Sector: Industrials
HEXCEL CORP · Meeting: May 14, 2026
Directors FOR
5
Directors AGAINST
4
Say on Pay
FOR
Auditor
FOR
Election of Directors
Against Analysis
Egnotovich has been a director since 2015, giving her full tenure overlap with the 3-year underperformance period; Hexcel's 3-year stock return of +17.8% trailed its disclosed peer group median of +137.6% by 119.8 percentage points, far exceeding the 35-point policy threshold for companies with low-positive returns, and the 5-year gap of -93.6pp also exceeds the applicable threshold so no mitigant applies.
Hachey has served since 2014, providing full tenure overlap with the underperformance period; Hexcel's 3-year stock return trailed its peer group median by 119.8 percentage points (well above the 35-point trigger), and the 5-year relative performance is also deeply negative, leaving no mitigating factor from a longer track record.

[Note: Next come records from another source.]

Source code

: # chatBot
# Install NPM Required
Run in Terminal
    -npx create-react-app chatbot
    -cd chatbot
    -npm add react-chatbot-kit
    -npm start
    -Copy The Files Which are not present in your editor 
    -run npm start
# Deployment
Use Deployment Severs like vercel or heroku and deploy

Stanage has been a director since 2013 and served as CEO and Chairman through May 2024, giving him primary accountability for the period of severe stock underperformance; Hexcel's 3-year return of +17.8% trailed the peer median by 119.8 percentage points (threshold is 35pp), and the 5-year gap of -93.6pp also substantially exceeds the applicable threshold with no mitigation available.
Suever has served since 2018, providing substantial tenure overlap with the 3-year underperformance period; Hexcel's stock trailed its disclosed peer group median by 119.8 percentage points over three years (the policy trigger is 35 points), and the 5-year record shows an equally large shortfall, so the longer-term mitigant does not apply.
For Analysis
Gentile joined the board in May 2024, which is less than 24 months before the meeting, so he is exempt from the TSR trigger under policy; he brings relevant aerospace industry leadership and no overboarding or attendance concerns.
Cannon joined the board in 2024, which is less than 24 months before the meeting, making him exempt from the TSR trigger; he has strong defense and manufacturing industry experience and no overboarding or attendance concerns.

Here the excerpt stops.